Nederland zet vandaag een belangrijke stap op weg naar een schone toekomst. Ruim veertig organisaties, waaronder de overheid, werkgevers, vakbeweging, natuur- en milieuorganisaties, andere maatschappelijke organisaties en financiële instellingen, verbinden zich aan het Energieakkoord voor duurzame groei. Kern van het akkoord zijn breed gedragen afspraken over energiebesparing, schone technologie en klimaatbeleid. Uitvoering van de afspraken moet resulteren in een betaalbare en schone energievoorziening, werkgelegenheid en kansen voor Nederland in de schone technologiemarkten.

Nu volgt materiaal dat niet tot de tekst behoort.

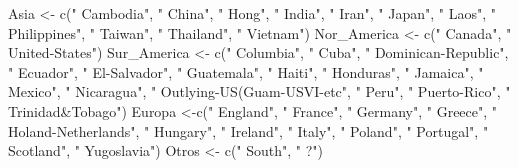 \documentclass[]{article}
\newenvironment{Shaded}{\begin{snugshade}}{\end{snugshade}}
\newcommand{\KeywordTok}[1]{\textcolor[rgb]{0.94,0.87,0.69}{#1}}
\newcommand{\NormalTok}[1]{\textcolor[rgb]{0.80,0.80,0.80}{#1}}
\newcommand{\StringTok}[1]{\textcolor[rgb]{0.80,0.58,0.58}{#1}}
\begin{document}
\begin{Shaded}
\begin{Highlighting}[]
\NormalTok{Asia \textless{}{-}}\StringTok{ }\KeywordTok{c}\NormalTok{(}\StringTok{" Cambodia"}\NormalTok{, }\StringTok{" China"}\NormalTok{, }\StringTok{" Hong"}\NormalTok{, }\StringTok{" India"}\NormalTok{, }\StringTok{" Iran"}\NormalTok{, }\StringTok{" Japan"}\NormalTok{, }\StringTok{" Laos"}\NormalTok{, }\StringTok{" Philippines"}\NormalTok{, }\StringTok{" Taiwan"}\NormalTok{, }\StringTok{" Thailand"}\NormalTok{, }\StringTok{" Vietnam"}\NormalTok{)}
\NormalTok{Nor\_America \textless{}{-}}\StringTok{ }\KeywordTok{c}\NormalTok{(}\StringTok{" Canada"}\NormalTok{, }\StringTok{" United{-}States"}\NormalTok{)}
\NormalTok{Sur\_America \textless{}{-}}\StringTok{ }\KeywordTok{c}\NormalTok{(}\StringTok{" Columbia"}\NormalTok{, }\StringTok{" Cuba"}\NormalTok{, }\StringTok{" Dominican{-}Republic"}\NormalTok{, }\StringTok{" Ecuador"}\NormalTok{, }\StringTok{" El{-}Salvador"}\NormalTok{, }\StringTok{" Guatemala"}\NormalTok{, }\StringTok{" Haiti"}\NormalTok{, }\StringTok{" Honduras"}\NormalTok{, }\StringTok{" Jamaica"}\NormalTok{, }\StringTok{" Mexico"}\NormalTok{, }\StringTok{" Nicaragua"}\NormalTok{, }\StringTok{" Outlying{-}US(Guam{-}USVI{-}etc"}\NormalTok{, }\StringTok{" Peru"}\NormalTok{, }\StringTok{" Puerto{-}Rico"}\NormalTok{, }\StringTok{" Trinidad\&Tobago"}\NormalTok{)}
\NormalTok{Europa \textless{}{-}}\KeywordTok{c}\NormalTok{(}\StringTok{" England"}\NormalTok{, }\StringTok{" France"}\NormalTok{, }\StringTok{" Germany"}\NormalTok{, }\StringTok{" Greece"}\NormalTok{, }\StringTok{" Holand{-}Netherlands"}\NormalTok{, }\StringTok{" Hungary"}\NormalTok{, }\StringTok{" Ireland"}\NormalTok{, }\StringTok{" Italy"}\NormalTok{, }\StringTok{" Poland"}\NormalTok{, }\StringTok{" Portugal"}\NormalTok{, }\StringTok{" Scotland"}\NormalTok{, }\StringTok{" Yugoslavia"}\NormalTok{)}
\NormalTok{Otros \textless{}{-}}\StringTok{ }\KeywordTok{c}\NormalTok{(}\StringTok{" South"}\NormalTok{, }\StringTok{" ?"}\NormalTok{)}
\end{Highlighting}
\end{Shaded}
\end{document}
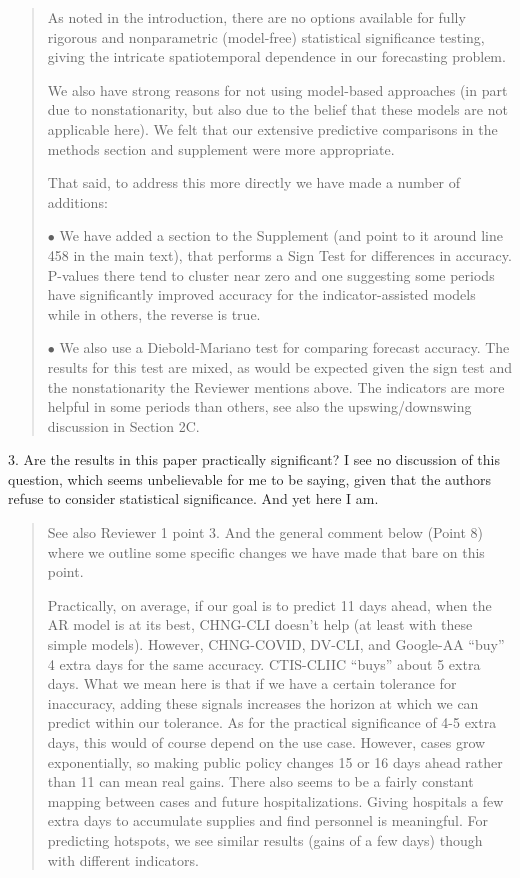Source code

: \documentclass[11pt]{article}
\newenvironment{resp}{\begin{quote}\color{cobalt}}{\end{quote}}
\begin{document}
\begin{resp}
  As noted in the introduction, there are no options available for fully 
  rigorous and nonparametric (model-free) statistical significance testing,
  giving the intricate spatiotemporal dependence in our forecasting problem.  

  We also have strong reasons for not using model-based approaches (in part due
  to nonstationarity, but also due to the belief that these models are not
  applicable here). We felt that our extensive predictive comparisons in the
  methods section and supplement were more appropriate. 

  That said, to address this more directly we have made a number of additions: 

  $\bullet$ We have added a section to the Supplement (and point
  to it around 
  line 458 in the main text), that performs a Sign Test for differences in
  accuracy. P-values there tend to cluster near zero and one suggesting some
  periods have significantly improved accuracy for the indicator-assisted models
  while in others, the reverse is true.

  $\bullet$ We also use a Diebold-Mariano test
  for comparing forecast accuracy. The results for this test are mixed, as would
  be expected given the sign test and
  the nonstationarity the Reviewer mentions above. The indicators are
  more helpful in some periods than others, see also the upswing/downswing
  discussion in Section 2C. 
\end{resp}

3. Are the results in this paper practically significant? I see no discussion of
this question, which seems unbelievable for me to be saying, given that the
authors refuse to consider statistical significance. And yet here I am.

\begin{resp}
  See also Reviewer 1 point 3. And the general comment below (Point 8) where we
  outline some specific changes we have made that bare on this point.
  
  Practically, on average, if our goal is to predict 11 days ahead, when the AR
  model is at its best, CHNG-CLI
  doesn’t help (at least with these simple models). However, CHNG-COVID,
  DV-CLI, and Google-AA ``buy'' 4 extra days for the 
  same accuracy. CTIS-CLIIC ``buys'' about 5 extra days. What we mean here is
  that if we have a certain tolerance for inaccuracy, adding these signals increases the
  horizon at which we can predict within our tolerance. As for the
  practical significance of 4-5 extra days, this would of course depend on the use case.  However, cases grow
  exponentially, so making public policy changes 15 or 16 days ahead rather than
  11 can mean real gains. There also seems to be a fairly constant mapping
  between cases and future hospitalizations. Giving
  hospitals a few extra days to accumulate supplies and find personnel is
  meaningful. For predicting hotspots, we see similar results (gains of a few
  days) though with different indicators. 
\end{resp}
\end{document}
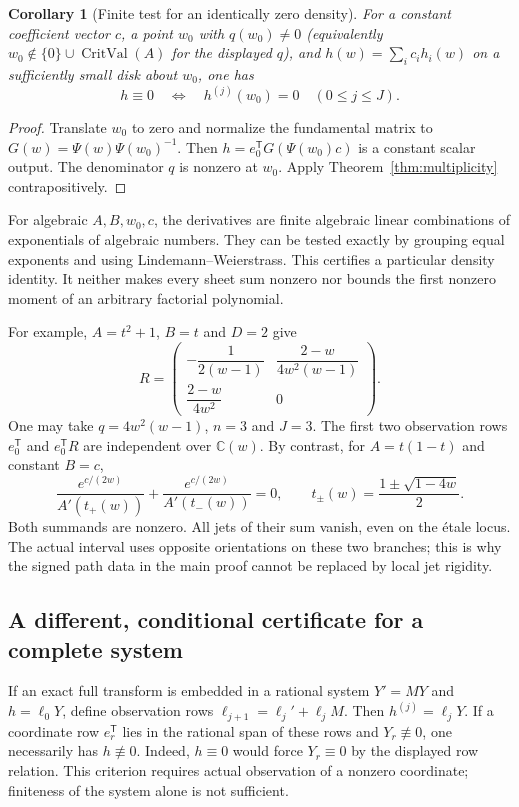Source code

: \documentclass[11pt]{article}
\numberwithin{equation}{section}
\newtheorem{corollary}[theorem]{Corollary}
\theoremstyle{definition}\newtheorem{definition}[theorem]{Definition}
\theoremstyle{remark}\newtheorem{remark}[theorem]{Remark}
\newcommand{\C}{\mathbb C}
\newcommand{\Crit}{\operatorname{CritVal}}
\begin{document}
\begin{corollary}[Finite test for an identically zero density]
\label{cor:finite-jets}
For a constant coefficient vector $c$, a point $w_0$ with $q(w_0)\ne0$
(equivalently $w_0\notin\{0\}\cup\Crit(A)$ for the displayed $q$),
and $h(w)=\sum_i c_i h_i(w)$ on a sufficiently small disk about $w_0$,
one has
\[
 h\equiv0\quad\Longleftrightarrow\quad
 h^{(j)}(w_0)=0\quad(0\le j\le J).
\]
\end{corollary}
\begin{proof}
Translate $w_0$ to zero and normalize the fundamental matrix to
$G(w)=\Psi(w)\Psi(w_0)^{-1}$. Then
$h=e_0^{\mathsf T}G(\Psi(w_0)c)$ is a constant scalar output.
The denominator $q$ is nonzero at $w_0$. Apply
Theorem~\ref{thm:multiplicity} contrapositively.
\end{proof}
For algebraic $A,B,w_0,c$, the derivatives are finite algebraic linear
combinations of exponentials of algebraic numbers. They can be tested
exactly by grouping equal exponents and using Lindemann--Weierstrass.
This certifies a particular density identity. It neither makes every
sheet sum nonzero nor bounds the first nonzero moment of an arbitrary
factorial polynomial.

For example, $A=t^2+1$, $B=t$ and $D=2$ give
\[
 R=\begin{pmatrix}
 -\dfrac1{2(w-1)}&\dfrac{2-w}{4w^2(w-1)}\\[5pt]
 \dfrac{2-w}{4w^2}&0
 \end{pmatrix}.
\]
One may take $q=4w^2(w-1)$, $n=3$ and $J=3$.
The first two observation rows $e_0^{\mathsf T}$ and
$e_0^{\mathsf T}R$ are independent over $\C(w)$.
By contrast, for $A=t(1-t)$ and constant $B=c$,
\[
 \frac{e^{c/(2w)}}{A'(t_+(w))}
 +\frac{e^{c/(2w)}}{A'(t_-(w))}=0,
 \qquad t_\pm(w)=\frac{1\pm\sqrt{1-4w}}2.
\]
Both summands are nonzero. All jets of their sum vanish, even on the
\'etale locus. The actual interval uses opposite orientations on these
two branches; this is why the signed path data in the main proof
cannot be replaced by local jet rigidity.

\subsection{A different, conditional certificate for a complete system}
If an exact full transform is embedded in a rational system $Y'=MY$
and $h=\ell_0Y$, define observation rows
$\ell_{j+1}=\ell_j'+\ell_jM$. Then $h^{(j)}=\ell_jY$.
If a coordinate row $e_r^{\mathsf T}$ lies in the rational span of
these rows and $Y_r\not\equiv0$, one necessarily has $h\not\equiv0$.
Indeed, $h\equiv0$ would force $Y_r\equiv0$ by the displayed row relation.
This criterion requires actual observation of a nonzero coordinate;
finiteness of the system alone is not sufficient.
\end{document}

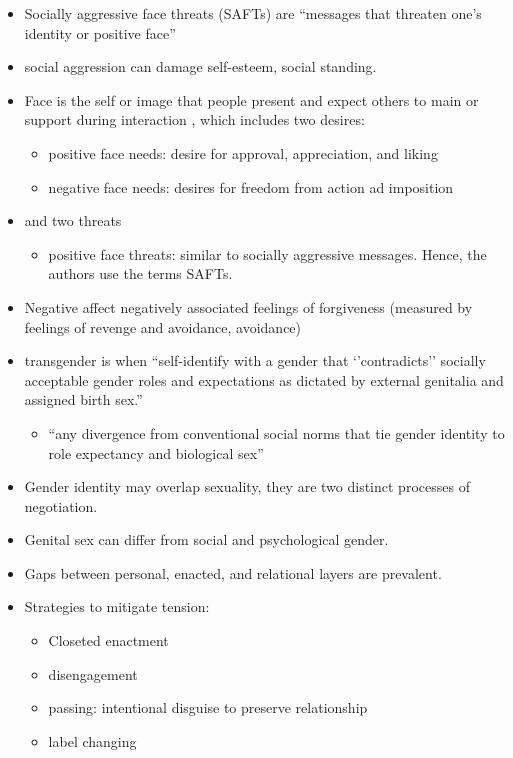 \documentclass[
]{book}
\providecommand{\tightlist}{%
  \setlength{\itemsep}{0pt}\setlength{\parskip}{0pt}}
\begin{document}
\citep{WILLER_2010}

\begin{itemize}
\item
  Socially aggressive face threats (SAFTs) are ``messages that threaten one's identity or positive face''
\item
  social aggression can damage self-esteem, social standing.
\item
  Face is the self or image that people present and expect others to main or support during interaction
  \citep{Cupach_1994}, which includes two desires:

  \begin{itemize}
  \item
    positive face needs: desire for approval, appreciation, and liking
  \item
    negative face needs: desires for freedom from action ad imposition
  \end{itemize}
\item
  and two threats

  \begin{itemize}
  \tightlist
  \item
    positive face threats: similar to socially aggressive messages. Hence, the authors use the terms SAFTs.
  \end{itemize}
\item
  Negative affect negatively associated feelings of forgiveness (measured by feelings of revenge and avoidance,
  avoidance)
\end{itemize}

\citep{Nuru_2014}

\begin{itemize}
\item
  transgender is when ``self-identify with a gender that `'contradicts'' socially acceptable gender roles and
  expectations as dictated by external genitalia and assigned birth sex.''

  \begin{itemize}
  \tightlist
  \item
    ``any divergence from conventional social norms that tie gender identity to role expectancy and biological sex''
    \citep{Bornstein_2013}
  \end{itemize}
\item
  Gender identity may overlap sexuality, they are two distinct processes of negotiation.
\item
  Genital sex can differ from social and psychological gender.
\item
  Gaps between personal, enacted, and relational layers are prevalent.
\item
  Strategies to mitigate tension:

  \begin{itemize}
  \item
    Closeted enactment
  \item
    disengagement
  \item
    passing: intentional disguise to preserve relationship
  \item
    label changing
  \end{itemize}
\end{itemize}
\end{document}
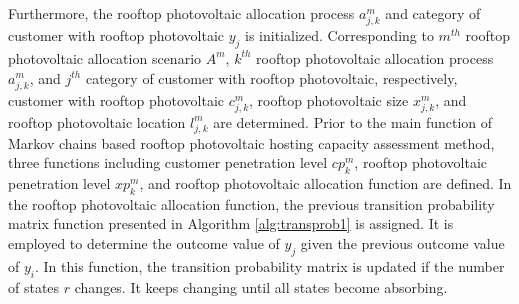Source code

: \egroup
Furthermore, the rooftop photovoltaic allocation process $a^m_{j,k}$ and category of customer with rooftop photovoltaic $y_j$ is initialized. Corresponding to $m^{th}$ rooftop photovoltaic allocation scenario $A^m$, $k^{th}$ rooftop photovoltaic allocation process $a^m_{j,k}$, and $j^{th}$ category of customer with rooftop photovoltaic, respectively, customer with rooftop photovoltaic $c^m_{j,k}$, rooftop photovoltaic size $x^m_{j,k}$, and rooftop photovoltaic location $l^m_{j,k}$ are determined. Prior to the main function of Markov chains based rooftop photovoltaic hosting capacity assessment method, three functions including customer penetration level $cp^m_k$, rooftop photovoltaic penetration level $xp^m_k$, and rooftop photovoltaic allocation function are defined. In the rooftop photovoltaic allocation function, the previous transition probability matrix function presented in Algorithm \ref{alg:transprob1} is assigned. It is employed to determine the outcome value of $y_j$ given the previous outcome value of $y_i$. In this function, the transition probability matrix is updated if the number of states $r$ changes. It keeps changing until all states become absorbing.

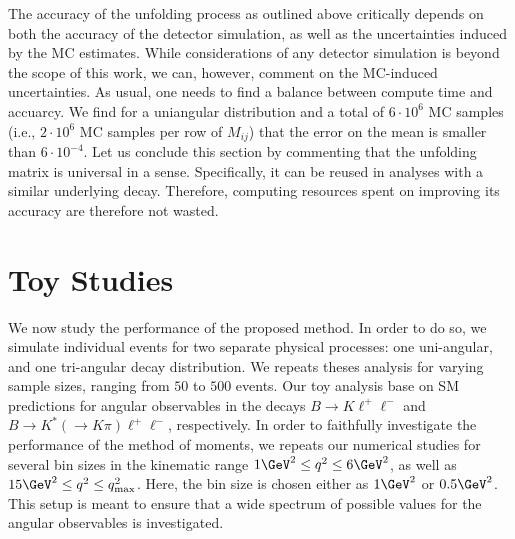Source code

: \documentclass[aps,prd,reprint,nofootinbib,preprintnumbers]{revtex4}
\begin{document}
The accuracy of the unfolding process as outlined above critically depends on both the accuracy
of the detector simulation, as well as the uncertainties induced by the MC estimates. While
considerations of any detector simulation is beyond the scope of this work, we can, however,
comment on the MC-induced uncertainties. As usual, one needs to find a balance between
compute time and accuarcy. We find for a uniangular distribution and a total of $6\cdot 10^6$ MC
samples (i.e., $2 \cdot 10^6$ MC samples per row of $M_{ij}$) that the error on the mean is
smaller than $6\cdot 10^{-4}$. Let us conclude this section by commenting that the unfolding
matrix is universal in a sense. Specifically, it can be reused in analyses with a similar underlying decay.
Therefore, computing resources spent on improving its accuracy are therefore not wasted.


\section{Toy Studies}
\label{sec:numerics}

We now study the performance of the proposed method. In order to do so, we simulate
individual events for two separate physical processes: one uni-angular, and one tri-angular decay
distribution. We repeats theses analysis for varying sample sizes, ranging from
$50$ to $500$ events. Our toy analysis base on SM predictions for angular observables
in the decays $B\to K\ell^+\ell^-$ and $B\to K^*(\to K\pi)\ell^+\ell^-$, respectively.
In order to faithfully investigate the performance of the method of moments, we repeats our
numerical studies for several bin sizes in the kinematic range $1 \GeV^2 \leq q^2 \leq 6\GeV^2$,
as well as $15 \GeV^2 \leq q^2 \leq q^2_\text{max}$. Here, the bin size is chosen either
as $1\GeV^2$ or $0.5\GeV^2$. This setup is meant to ensure that a wide spectrum of possible
values for the angular observables is investigated.\\
\end{document}
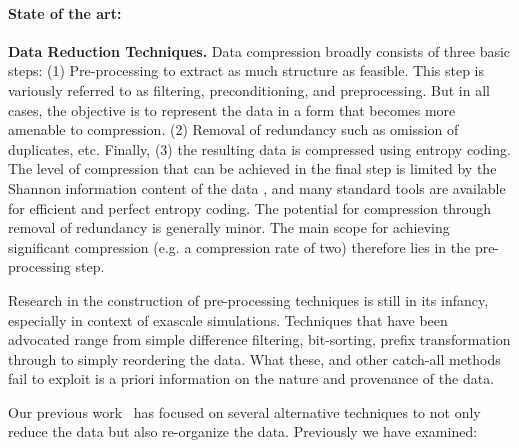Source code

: \paragraph{State of the art:} {\bf Data Reduction Techniques.} Data compression
broadly consists of three basic steps: (1) Pre-processing to extract as much
structure as feasible. This step is variously referred to as filtering,
preconditioning, and preprocessing. But in all cases, the objective is to
represent the data in a form that becomes more amenable to compression.  (2)
Removal of redundancy such as omission of duplicates, etc.  Finally, (3) the
resulting data is compressed using entropy coding. The level of compression
that can be achieved in the final step is limited by the Shannon information
content of the data \cite{Gray:book}, and many standard tools are available for
efficient and perfect entropy coding. The potential for compression through
removal of redundancy is generally minor. The main scope for achieving
significant compression (e.g. a compression rate of two) therefore
lies in the pre-processing step.

Research in the construction of pre-processing techniques is still in its
infancy, especially in context of exascale simulations. Techniques that have
been advocated range from simple difference filtering, bit-sorting, prefix
transformation through to simply reordering the data.  What these, and other
catch-all methods fail to exploit is a priori information on the nature and
provenance of the data. 

Our previous
work~\cite{lakshminarasimhan2011compressing,%
gong2012multi,jenkins2012byte,gong2013parlo,boyuka2014transparent,%
tang2014improving}
has focused on several alternative techniques to not only reduce the data
but also re-organize the data. Previously we have examined:


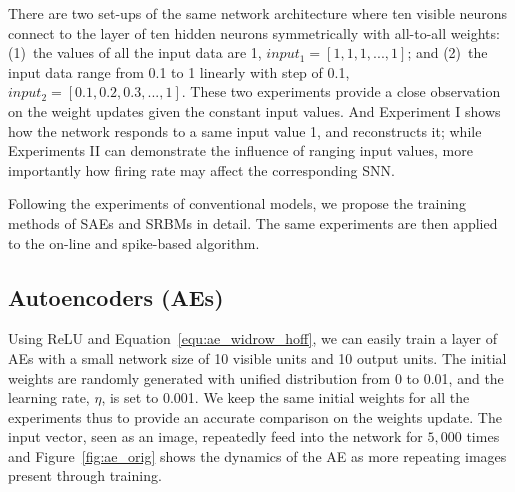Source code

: There are two set-ups of the same network architecture where ten visible neurons connect to the layer of ten hidden neurons symmetrically with all-to-all weights: (1)~the values of all the input data are 1, $input_1 = [1, 1, 1,...,1]$; and (2)~the input data range from 0.1 to 1 linearly with step of 0.1, $input_2 = [0.1, 0.2, 0.3,...,1]$.
These two experiments provide a close observation on the weight updates given the constant input values.
And Experiment I shows how the network responds to a same input value 1, and reconstructs it; while Experiments II can demonstrate the influence of ranging input values, more importantly how firing rate may affect the corresponding SNN.

Following the experiments of conventional models, we propose the training methods of SAEs and SRBMs in detail.
The same experiments are then applied to the on-line and spike-based algorithm.

\subsection{Autoencoders (AEs)}
Using ReLU and Equation~\ref{equ:ae_widrow_hoff}, we can easily train a layer of AEs with a small network size of 10 visible units and 10 output units.
The initial weights are randomly generated with unified distribution from 0 to 0.01, and the learning rate, $\eta$, is set to 0.001.
We keep the same initial weights for all the experiments thus to provide an accurate comparison on the weights update.
The input vector, seen as an image, repeatedly feed into the network for $5,000$ times and Figure~\ref{fig:ae_orig} shows the dynamics of the AE as more repeating images present through training.

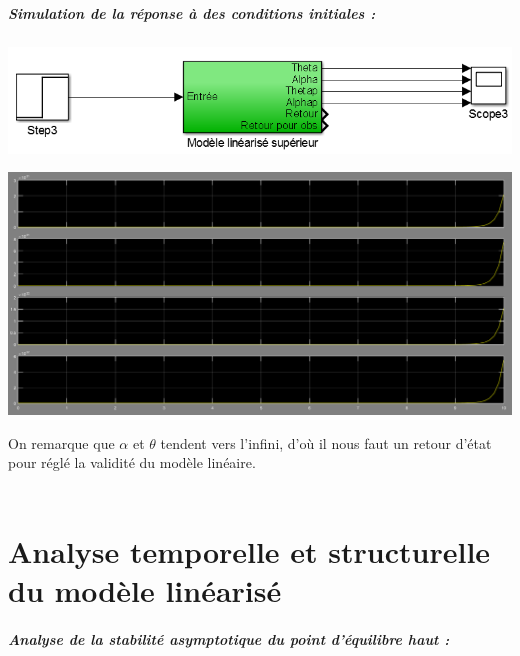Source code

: \documentclass[12pt, a4paper, openany]{report}
\begin{document}
\paragraph{Simulation de la réponse à des conditions initiales :\\}


\begin{center}
\includegraphics[scale=0.5]{modelelineairesup.png}
\label{fig1} 
\end{center}


\begin{center}
\includegraphics[scale=0.4]{modelehaut.PNG}
\label{fig1} 
\end{center}

On remarque que $\alpha$ et $\theta$ tendent vers l'infini, d’où il nous faut un retour d'état pour réglé la validité du modèle linéaire.\\\\   


\chapter{Analyse temporelle et structurelle du modèle linéarisé }
\paragraph{Analyse de la stabilité asymptotique du point d'équilibre haut :\\}
\end{document}
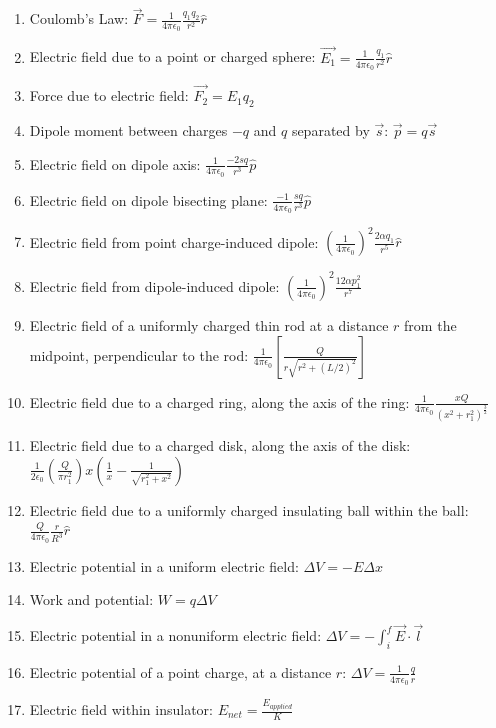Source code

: \documentclass[nobib]{tufte-handout}
\begin{document}
\begin{enumerate}
    \item Coulomb's Law: $\vec{F} = \frac{1}{4\pi \epsilon_0}\frac{q_1 q_2}{r^2}\hat{r}$
    \item Electric field due to a point or charged sphere: $\vec{E_1} = \frac{1}{4\pi \epsilon_0}\frac{q_1}{r^2}\hat{r}$
    \item Force due to electric field: $\vec{F_2} = E_1 q_2$
    \item Dipole moment between charges $-q$ and $q$ separated by $\vec{s}$: $\vec{p} = q\vec{s}$
    \item Electric field on dipole axis: $\frac{1}{4\pi \epsilon_0}\frac{-2sq}{r^3}\hat{p}$
    \item Electric field on dipole bisecting plane: $\frac{-1}{4 \pi \epsilon_0}\frac{sq}{r^3}\hat{p}$
    \item Electric field from point charge-induced dipole: $\left(\frac{1}{4\pi \epsilon_0}\right)^2 \frac{2 \alpha q_1}{r^5}\hat{r}$
    \item Electric field from dipole-induced dipole: $\left(\frac{1}{4\pi \epsilon_0}\right)^2 \frac{12 \alpha p_1^2}{r^7}$
    \item Electric field of a uniformly charged thin rod at a distance $r$ from the midpoint,
    perpendicular to the rod: $\frac{1}{4 \pi \epsilon_0}\left[\frac{Q}{r\sqrt{r^2+(L/2)^2}}\right]$
    \item Electric field due to a charged ring, along the axis of the ring:
    $\frac{1}{4 \pi \epsilon_0}\frac{xQ}{\left(x^{2}+r_{1}^{2}\right)^{\frac{3}{2}}}$
    \item Electric field due to a charged disk, along the axis of the disk:
    $\frac{1}{2 \epsilon_0}\left(\frac{Q}{\pi r_{1}^{2}}\right)x\left(\frac{1}{x}-\frac{1}{\sqrt{r_{1}^{2}+x^{2}}}\right)$
    \item Electric field due to a uniformly charged insulating ball within the ball: 
    $\frac{Q}{4\pi \epsilon_0}\frac{r}{R^3}\hat{r}$
    \item Electric potential in a uniform electric field: $\Delta V = -E\Delta x$
    \item Work and potential: $W = q\Delta V$
    \item Electric potential in a nonuniform electric field: $\Delta V = -\int_{i}^{f} \vec{E} \cdot \vec{l}$
    \item Electric potential of a point charge, at a distance $r$: $\Delta V = \frac{1}{4\pi \epsilon_0}\frac{q}{r}$
    \item Electric field within insulator: $E_{net} = \frac{E_{applied}}{K}$

\end{enumerate}
\end{document}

Download op deze pagina het Energieakkoord

Doelen Energieakkoord

In het Energieakkoord zijn concreet de volgende kwantitatieve afspraken gemaakt:

  • een besparing van het finale energieverbruik met gemiddeld 1,5 procent per jaar; of te wel 100 PJ aan energiebesparing per 2020;
  • een toename van het aandeel van hernieuwbare energieopwekking (nu 4 procent) naar 14 procent in 2020, en
  • een verdere stijging van dit aandeel naar 16 procent in 2023;
  • 15.000 banen, voor een belangrijk deel in de eerstkomende jaren te creëren.

Tien pijlers

Het Energieakkoord is opgebouwd op tien zogenaamde pijlers:

  1. energiebesparing in de gebouwde omgeving en efficiëntieverbetering in het bedrijfsleven;
  2. opschalen van hernieuwbare energieopwekking;
  3. stimuleren van decentrale duurzame energie;
  4. gereedmaken van energietransportnetwerk;
  5. goed functionerend Europees systeem voor emissiehandel;
  6. CCS en kolencentrales;
  7. mobiliteit en transport;
  8. werkgelegenheid en scholing;
  9. stimuleren commercialisering voor groei en export;
  10. financiering van duurzame investeringen.